A number of neurodenerative disease of aging like Parkinson's disease (PD), Alzheimer's disease (AD), amyotrophic lateral sclerosis, all of the tauopathies, and age-related macular degeneration is associated with chronic inflammation. Microglial cells act as a major type of active immune defence in the brain and are a part of the monocyte phagocytic system. Intensity of microglial activation is associated with the levels of different inflammatory mediators like prostaglandins, chemokines, proteases, protease inhibitors, adhesion molecules, and free radicals, produced by a variety of local cells. ROS induced oxidative stress play a major role in the pathogenesis of AD. Overproduction of ROS promotes the accumulation and deposition of Aβ in AD. Mitochondrial dysfunction can lead to ROS generation, reduced adenosine triphosphate (ATP), altered Ca2+ homeostasis, and excitotoxicity. All these alterations may be concerned with the disease progression.A number of animal experiments and clinical studies have recognised the role of neuroinflammatory mediators in the progression of neurodegenerative diseases. Though, the exact underlying mechanism involved in the disease progression is still unknown. Furthermore, the existing relationship between different in inflammatory pathways is still unclear. These drawbacks impede the improvement of disease modifying therapeutics. In addition, different types of microglia activation further increase the difficulty and complexity of manoeuvring of microglial responses in the disease pathogenesis. Future research must focus on identifying more precise drug targets through understanding the basic processes involved in inflammation at different levels of disease progression.

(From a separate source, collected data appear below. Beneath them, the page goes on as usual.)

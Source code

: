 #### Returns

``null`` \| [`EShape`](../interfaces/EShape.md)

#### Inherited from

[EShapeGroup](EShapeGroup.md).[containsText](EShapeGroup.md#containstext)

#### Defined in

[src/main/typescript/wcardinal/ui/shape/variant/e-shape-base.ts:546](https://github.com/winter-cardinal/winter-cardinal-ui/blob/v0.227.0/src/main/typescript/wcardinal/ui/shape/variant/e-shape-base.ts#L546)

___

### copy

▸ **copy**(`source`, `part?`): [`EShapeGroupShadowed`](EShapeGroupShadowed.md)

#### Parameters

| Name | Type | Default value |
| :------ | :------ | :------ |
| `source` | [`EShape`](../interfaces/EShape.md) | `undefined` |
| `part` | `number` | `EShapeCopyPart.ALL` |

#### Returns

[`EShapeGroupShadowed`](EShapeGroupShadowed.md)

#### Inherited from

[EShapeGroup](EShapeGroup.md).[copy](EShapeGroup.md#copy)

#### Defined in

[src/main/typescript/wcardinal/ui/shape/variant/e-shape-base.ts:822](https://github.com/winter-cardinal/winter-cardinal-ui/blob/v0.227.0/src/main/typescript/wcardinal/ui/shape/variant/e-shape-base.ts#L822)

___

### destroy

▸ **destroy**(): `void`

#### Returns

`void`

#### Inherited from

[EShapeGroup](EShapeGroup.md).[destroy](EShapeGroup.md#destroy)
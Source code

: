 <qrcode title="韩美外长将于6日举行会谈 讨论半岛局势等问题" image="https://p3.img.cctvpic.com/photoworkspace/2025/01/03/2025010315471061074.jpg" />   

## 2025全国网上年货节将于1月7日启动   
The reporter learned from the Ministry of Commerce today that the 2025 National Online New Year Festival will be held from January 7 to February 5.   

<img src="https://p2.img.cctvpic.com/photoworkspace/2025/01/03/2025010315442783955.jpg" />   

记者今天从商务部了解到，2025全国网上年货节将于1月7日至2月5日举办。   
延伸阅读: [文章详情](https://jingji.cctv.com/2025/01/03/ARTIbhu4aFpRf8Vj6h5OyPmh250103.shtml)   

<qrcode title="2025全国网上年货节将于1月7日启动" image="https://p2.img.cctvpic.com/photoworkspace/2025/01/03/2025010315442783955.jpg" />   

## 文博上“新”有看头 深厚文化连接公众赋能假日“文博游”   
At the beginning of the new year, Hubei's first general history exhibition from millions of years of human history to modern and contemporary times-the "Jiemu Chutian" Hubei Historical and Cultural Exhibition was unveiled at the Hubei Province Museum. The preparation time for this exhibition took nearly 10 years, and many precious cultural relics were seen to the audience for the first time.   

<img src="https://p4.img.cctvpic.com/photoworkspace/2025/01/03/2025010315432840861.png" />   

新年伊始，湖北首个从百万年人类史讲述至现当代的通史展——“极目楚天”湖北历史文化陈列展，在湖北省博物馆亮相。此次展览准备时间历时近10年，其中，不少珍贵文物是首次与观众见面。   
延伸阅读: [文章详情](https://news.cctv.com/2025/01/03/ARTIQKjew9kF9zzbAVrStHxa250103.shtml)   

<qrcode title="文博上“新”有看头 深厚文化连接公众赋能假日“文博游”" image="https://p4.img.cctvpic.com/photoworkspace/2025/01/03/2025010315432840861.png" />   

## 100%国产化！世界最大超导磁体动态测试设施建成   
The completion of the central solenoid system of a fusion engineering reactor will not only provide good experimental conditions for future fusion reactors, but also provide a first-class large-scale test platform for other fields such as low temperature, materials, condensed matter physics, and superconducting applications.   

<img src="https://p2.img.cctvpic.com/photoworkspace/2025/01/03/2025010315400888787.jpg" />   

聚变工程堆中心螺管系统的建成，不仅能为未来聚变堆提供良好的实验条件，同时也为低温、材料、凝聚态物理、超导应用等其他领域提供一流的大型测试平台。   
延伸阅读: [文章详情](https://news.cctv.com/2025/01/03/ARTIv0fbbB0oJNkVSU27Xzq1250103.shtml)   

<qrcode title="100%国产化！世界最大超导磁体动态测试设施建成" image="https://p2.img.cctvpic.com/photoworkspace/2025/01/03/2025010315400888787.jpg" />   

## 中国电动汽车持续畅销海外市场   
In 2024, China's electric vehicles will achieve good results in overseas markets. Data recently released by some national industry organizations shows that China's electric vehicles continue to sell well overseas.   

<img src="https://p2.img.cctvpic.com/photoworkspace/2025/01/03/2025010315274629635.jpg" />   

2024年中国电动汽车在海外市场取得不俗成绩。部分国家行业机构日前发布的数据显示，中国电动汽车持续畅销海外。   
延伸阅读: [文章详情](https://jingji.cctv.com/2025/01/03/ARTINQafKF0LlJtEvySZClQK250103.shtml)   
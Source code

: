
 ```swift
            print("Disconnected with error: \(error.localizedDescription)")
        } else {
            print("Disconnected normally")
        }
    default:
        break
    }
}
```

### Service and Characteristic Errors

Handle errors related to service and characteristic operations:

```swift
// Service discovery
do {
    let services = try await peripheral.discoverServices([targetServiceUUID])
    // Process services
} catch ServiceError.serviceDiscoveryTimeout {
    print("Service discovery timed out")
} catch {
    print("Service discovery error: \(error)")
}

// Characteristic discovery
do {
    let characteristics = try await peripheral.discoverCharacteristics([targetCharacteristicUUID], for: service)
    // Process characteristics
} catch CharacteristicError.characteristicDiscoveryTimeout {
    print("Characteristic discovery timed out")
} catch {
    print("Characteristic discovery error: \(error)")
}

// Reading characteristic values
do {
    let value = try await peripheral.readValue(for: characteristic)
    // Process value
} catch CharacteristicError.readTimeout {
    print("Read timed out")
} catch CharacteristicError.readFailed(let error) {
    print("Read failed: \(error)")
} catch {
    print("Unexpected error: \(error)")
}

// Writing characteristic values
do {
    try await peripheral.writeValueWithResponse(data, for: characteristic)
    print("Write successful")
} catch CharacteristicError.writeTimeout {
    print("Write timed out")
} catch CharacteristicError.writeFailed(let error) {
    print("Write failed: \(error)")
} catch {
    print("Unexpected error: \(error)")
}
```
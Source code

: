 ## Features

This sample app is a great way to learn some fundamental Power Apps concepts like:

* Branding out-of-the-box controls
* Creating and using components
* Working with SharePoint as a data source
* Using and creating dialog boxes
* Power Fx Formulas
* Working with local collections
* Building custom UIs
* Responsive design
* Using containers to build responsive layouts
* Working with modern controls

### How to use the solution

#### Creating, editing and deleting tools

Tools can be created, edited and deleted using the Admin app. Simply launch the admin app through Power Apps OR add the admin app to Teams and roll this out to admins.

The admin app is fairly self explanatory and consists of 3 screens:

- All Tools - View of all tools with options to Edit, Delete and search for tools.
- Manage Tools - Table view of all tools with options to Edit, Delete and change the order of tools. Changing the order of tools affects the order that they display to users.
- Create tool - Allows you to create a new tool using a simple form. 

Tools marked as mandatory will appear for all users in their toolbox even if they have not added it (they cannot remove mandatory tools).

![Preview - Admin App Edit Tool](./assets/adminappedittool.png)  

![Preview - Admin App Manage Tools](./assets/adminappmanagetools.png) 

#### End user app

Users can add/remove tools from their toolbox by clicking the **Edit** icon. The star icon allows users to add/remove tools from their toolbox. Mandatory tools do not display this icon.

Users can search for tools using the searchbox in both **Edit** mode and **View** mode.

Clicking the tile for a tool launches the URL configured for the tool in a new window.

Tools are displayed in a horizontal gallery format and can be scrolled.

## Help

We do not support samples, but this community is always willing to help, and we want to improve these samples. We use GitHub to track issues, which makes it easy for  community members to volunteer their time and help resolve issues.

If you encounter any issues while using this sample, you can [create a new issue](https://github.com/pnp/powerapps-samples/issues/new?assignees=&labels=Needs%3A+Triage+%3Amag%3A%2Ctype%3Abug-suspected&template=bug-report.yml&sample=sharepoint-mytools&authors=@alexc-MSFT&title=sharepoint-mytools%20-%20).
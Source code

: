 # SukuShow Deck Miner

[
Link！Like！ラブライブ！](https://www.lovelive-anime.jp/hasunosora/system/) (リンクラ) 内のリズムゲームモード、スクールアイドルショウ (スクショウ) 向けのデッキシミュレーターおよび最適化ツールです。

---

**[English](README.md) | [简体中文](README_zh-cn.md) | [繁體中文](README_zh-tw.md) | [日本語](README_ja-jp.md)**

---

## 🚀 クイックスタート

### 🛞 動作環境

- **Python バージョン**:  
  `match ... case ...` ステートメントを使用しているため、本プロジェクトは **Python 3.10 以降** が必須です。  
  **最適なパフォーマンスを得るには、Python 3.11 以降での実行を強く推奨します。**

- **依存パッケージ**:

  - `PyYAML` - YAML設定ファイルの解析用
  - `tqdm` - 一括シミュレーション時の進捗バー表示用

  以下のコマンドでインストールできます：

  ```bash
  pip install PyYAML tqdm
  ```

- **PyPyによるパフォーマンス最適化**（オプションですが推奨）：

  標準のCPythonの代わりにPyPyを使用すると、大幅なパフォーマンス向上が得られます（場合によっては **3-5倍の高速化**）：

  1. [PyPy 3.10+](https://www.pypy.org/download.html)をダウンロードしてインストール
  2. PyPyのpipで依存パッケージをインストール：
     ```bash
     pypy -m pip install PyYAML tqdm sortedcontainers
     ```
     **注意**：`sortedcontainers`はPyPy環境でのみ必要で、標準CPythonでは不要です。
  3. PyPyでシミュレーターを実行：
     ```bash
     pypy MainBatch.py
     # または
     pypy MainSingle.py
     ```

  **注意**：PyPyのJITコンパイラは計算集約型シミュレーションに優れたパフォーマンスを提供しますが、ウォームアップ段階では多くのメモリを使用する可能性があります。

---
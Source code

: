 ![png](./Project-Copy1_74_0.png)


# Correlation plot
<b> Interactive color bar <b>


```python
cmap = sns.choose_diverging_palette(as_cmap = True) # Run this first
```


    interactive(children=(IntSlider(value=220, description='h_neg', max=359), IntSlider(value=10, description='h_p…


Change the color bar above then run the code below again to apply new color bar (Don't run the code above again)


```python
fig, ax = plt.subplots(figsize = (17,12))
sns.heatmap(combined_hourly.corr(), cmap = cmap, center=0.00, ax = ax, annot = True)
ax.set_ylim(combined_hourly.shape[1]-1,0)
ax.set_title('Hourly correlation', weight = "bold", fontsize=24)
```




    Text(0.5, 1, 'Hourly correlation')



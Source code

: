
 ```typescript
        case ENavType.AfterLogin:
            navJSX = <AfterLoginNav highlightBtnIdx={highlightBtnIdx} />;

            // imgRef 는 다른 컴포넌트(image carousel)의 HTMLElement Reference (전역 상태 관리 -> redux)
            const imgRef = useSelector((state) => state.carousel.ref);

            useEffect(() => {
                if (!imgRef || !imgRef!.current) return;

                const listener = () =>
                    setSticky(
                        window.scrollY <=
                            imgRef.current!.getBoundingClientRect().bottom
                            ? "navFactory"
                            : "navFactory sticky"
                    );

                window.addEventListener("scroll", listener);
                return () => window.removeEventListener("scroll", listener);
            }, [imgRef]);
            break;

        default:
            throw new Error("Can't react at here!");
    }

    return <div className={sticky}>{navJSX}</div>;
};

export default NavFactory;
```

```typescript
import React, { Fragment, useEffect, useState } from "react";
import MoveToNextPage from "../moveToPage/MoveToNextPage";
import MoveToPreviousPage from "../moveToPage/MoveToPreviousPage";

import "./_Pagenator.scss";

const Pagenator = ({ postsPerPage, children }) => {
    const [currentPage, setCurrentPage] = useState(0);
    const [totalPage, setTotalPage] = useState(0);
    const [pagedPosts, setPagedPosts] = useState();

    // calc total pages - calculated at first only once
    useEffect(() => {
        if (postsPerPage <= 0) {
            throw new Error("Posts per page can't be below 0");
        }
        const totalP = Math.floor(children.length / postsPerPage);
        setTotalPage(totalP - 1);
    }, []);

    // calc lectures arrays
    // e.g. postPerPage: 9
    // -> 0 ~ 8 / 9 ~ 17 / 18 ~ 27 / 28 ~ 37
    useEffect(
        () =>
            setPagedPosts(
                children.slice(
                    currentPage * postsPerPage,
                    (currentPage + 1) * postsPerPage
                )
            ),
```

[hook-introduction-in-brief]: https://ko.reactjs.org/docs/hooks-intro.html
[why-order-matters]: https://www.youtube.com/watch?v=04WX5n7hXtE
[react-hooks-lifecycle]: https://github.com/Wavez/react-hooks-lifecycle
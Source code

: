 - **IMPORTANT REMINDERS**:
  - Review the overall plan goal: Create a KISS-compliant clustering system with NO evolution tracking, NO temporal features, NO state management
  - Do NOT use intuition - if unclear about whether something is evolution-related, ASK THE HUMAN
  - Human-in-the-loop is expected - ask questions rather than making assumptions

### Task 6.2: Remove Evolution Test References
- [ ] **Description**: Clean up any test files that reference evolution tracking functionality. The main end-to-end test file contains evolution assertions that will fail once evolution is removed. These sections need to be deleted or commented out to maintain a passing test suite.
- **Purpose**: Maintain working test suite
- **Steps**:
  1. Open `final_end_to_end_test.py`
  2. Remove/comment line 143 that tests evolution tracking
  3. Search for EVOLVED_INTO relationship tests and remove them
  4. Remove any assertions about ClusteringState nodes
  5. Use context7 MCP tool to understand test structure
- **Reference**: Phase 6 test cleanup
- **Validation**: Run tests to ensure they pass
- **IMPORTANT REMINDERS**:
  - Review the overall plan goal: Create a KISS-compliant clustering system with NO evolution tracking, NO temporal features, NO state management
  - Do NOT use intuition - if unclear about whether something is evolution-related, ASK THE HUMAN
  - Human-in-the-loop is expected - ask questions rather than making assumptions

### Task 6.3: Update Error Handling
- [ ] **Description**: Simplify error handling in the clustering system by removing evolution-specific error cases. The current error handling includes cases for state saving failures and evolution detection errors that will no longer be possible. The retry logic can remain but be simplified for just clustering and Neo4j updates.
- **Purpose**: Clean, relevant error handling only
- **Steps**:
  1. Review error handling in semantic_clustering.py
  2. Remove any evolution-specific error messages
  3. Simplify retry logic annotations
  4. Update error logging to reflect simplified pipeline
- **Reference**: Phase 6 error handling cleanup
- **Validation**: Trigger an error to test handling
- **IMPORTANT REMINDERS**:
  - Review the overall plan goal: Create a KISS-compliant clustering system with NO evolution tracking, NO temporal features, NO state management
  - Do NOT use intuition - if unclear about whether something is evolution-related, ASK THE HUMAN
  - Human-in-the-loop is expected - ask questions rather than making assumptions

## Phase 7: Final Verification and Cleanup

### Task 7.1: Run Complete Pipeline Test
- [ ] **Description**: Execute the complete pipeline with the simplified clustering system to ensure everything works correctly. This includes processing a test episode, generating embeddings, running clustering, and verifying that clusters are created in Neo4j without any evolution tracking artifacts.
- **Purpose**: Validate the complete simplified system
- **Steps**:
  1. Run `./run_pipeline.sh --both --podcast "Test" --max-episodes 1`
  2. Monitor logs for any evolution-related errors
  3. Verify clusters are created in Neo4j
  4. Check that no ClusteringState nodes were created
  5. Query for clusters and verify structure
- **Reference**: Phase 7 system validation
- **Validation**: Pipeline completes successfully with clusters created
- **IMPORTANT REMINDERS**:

Since ages, a number of plants have been used to treat cognitive disorders, including neurodegenerative diseases such as Alzheimer's disease (AD) and other memory related disorders. Since last few years, an intense interest in herbal medicines in which phytochemical constituents can have long-term health promoting or medicinal qualities. However, many medicinal plants are known to possess specific medicinal actions with no nutritional role in the human diet and may be used in response to specific health problems over short or long-term intervals. Vegetables and fruits contain a number of phytochemicals, which are believed to reduce the risk of several major diseases including cardiovascular diseases, cancers as well as neurodegenerative disorders. Hence people consuming higher vegetables and fruits are less vulnerable to diseases caused by neuronal dysfunction. Most of the drugs currently used in the treatment of AD are derived from the alkaloid class of plant phytochemicals (Wightman et al., 2017). Such drugs like galantamine and rivastigmine attenuates the decline in the cholinergic system but are considered to occupy the dangerous end of the phytochemical spectrum and possess a number of side effects. A number of phytochemicals like benign terpene (Ginkgo biloba, Panax ginseng, Melissa officinalis and Salvia lavandulaefolia) and phenolic (such as resveratrol) are known to possess neuroprotective activity and research is going on to use them more efficiently as a therapeutic aid in cholinesterase inhibition, improving cerebral blood flow, free radical scavenging, anti-inflammation, inhibition of amyloid-β neurotoxicity in the treatment of AD.
Conflicts of interest
The authors claim no conflict of interest to declare.